Database Reveals Consequences of Language Loss

Yale University

Languages, like animal species, can go extinct. More than half of the world's approximately 7,000 signed and spoken languages are currently endangered. And without intervention they are likely to become extinct, meaning nobody will speak or sign them any longer.

While language loss is happening across the world, the costs vary strikingly in different places, according to a new study co-authored by Yale linguist Claire Bowern. Regions where all Indigenous language are endangered — including parts of South America and the United States — face the greatest consequences.

The study, recently published in the journal Science Advances, is the first to use Grambank — the world's largest and most comprehensive database of language structure — to better understand global linguistic diversity and the threat that language loss poses to humanity's collective knowledge of history, culture, and cognition.

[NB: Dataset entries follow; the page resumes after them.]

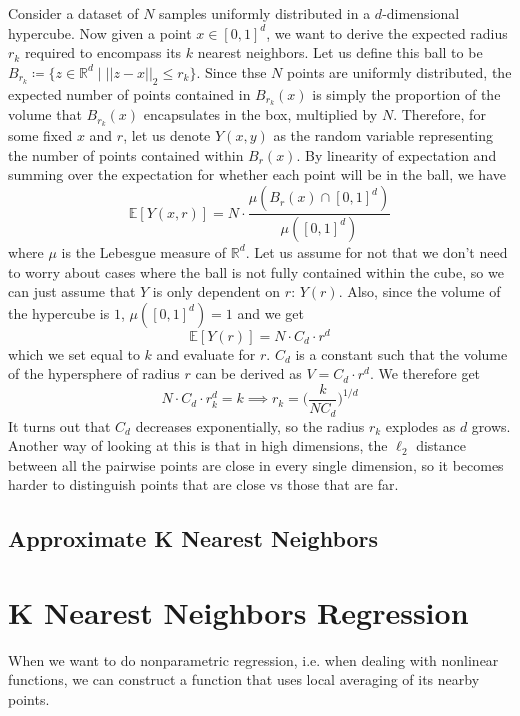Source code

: \documentclass{article}
\begin{document}
  \begin{example}
    Consider a dataset of $N$ samples uniformly distributed in a $d$-dimensional hypercube. Now given a point $x \in [0, 1]^d$, we want to derive the expected radius $r_k$ required to encompass its $k$ nearest neighbors. Let us define this ball to be $B_{r_k} \coloneqq \{ z \in \mathbb{R}^d \mid ||z - x ||_2 \leq r_k \}$. Since thse $N$ points are uniformly distributed, the expected number of points contained in $B_{r_k} (x)$ is simply the proportion of the volume that $B_{r_k} (x)$ encapsulates in the box, multiplied by $N$. Therefore, for some fixed $x$ and $r$, let us denote $Y(x, y)$ as the random variable representing the number of points contained within $B_r (x)$. By linearity of expectation and summing over the expectation for whether each point will be in the ball, we have 
    \[\mathbb{E}[Y (x, r)] = N \cdot \frac{\mu(B_r (x) \cap [0, 1]^d) }{\mu([0, 1]^d)}\]
    where $\mu$ is the Lebesgue measure of $\mathbb{R}^d$. Let us assume for not that we don't need to worry about cases where the ball is not fully contained within the cube, so we can just assume that $Y$ is only dependent on $r$: $Y(r)$. Also, since the volume of the hypercube is $1$,  $\mu([0, 1]^d) = 1$ and we get 
    \[\mathbb{E}[Y(r)] = N \cdot C_d \cdot r^d\]
    which we set equal to $k$ and evaluate for $r$. $C_d$ is a constant such that the volume of the hypersphere of radius $r$ can be derived as $V = C_d \cdot r^d$. We therefore get 
    \[N \cdot C_d \cdot r_k^d = k \implies r_k = \bigg( \frac{k}{N C_d} \bigg)^{1/d}\]
    It turns out that $C_d$ decreases exponentially, so the radius $r_k$ explodes as $d$ grows. Another way of looking at this is that in high dimensions, the $\ell_2$ distance between all the pairwise points are close in every single dimension, so it becomes harder to distinguish points that are close vs those that are far.  
  \end{example} 

  \subsection{Approximate K Nearest Neighbors}

\section{K Nearest Neighbors Regression}

  When we want to do nonparametric regression, i.e. when dealing with nonlinear functions, we can construct a function that uses local averaging of its nearby points. 
\end{document}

"Grambank allows us to find patterns across many languages and language families in a way that hasn't been possible at scale until now," said Bowern, a professor of linguistics in Yale's Faculty of Arts and Sciences, a member of the international team that built the database, and a senior author of the study.

"It demonstrates the beauty and complexity of language and how languages can be a window into the past. It also shows us how that window is very much under threat."

The novel database currently covers 2,467 language varieties spanning 215 different language families and 101 isolated languages from all inhabited continents and geographic areas. It captures 195 language properties — including word order, verbal tense, and whether a language features gendered pronouns — allowing researchers to draw comparisons between and across the languages.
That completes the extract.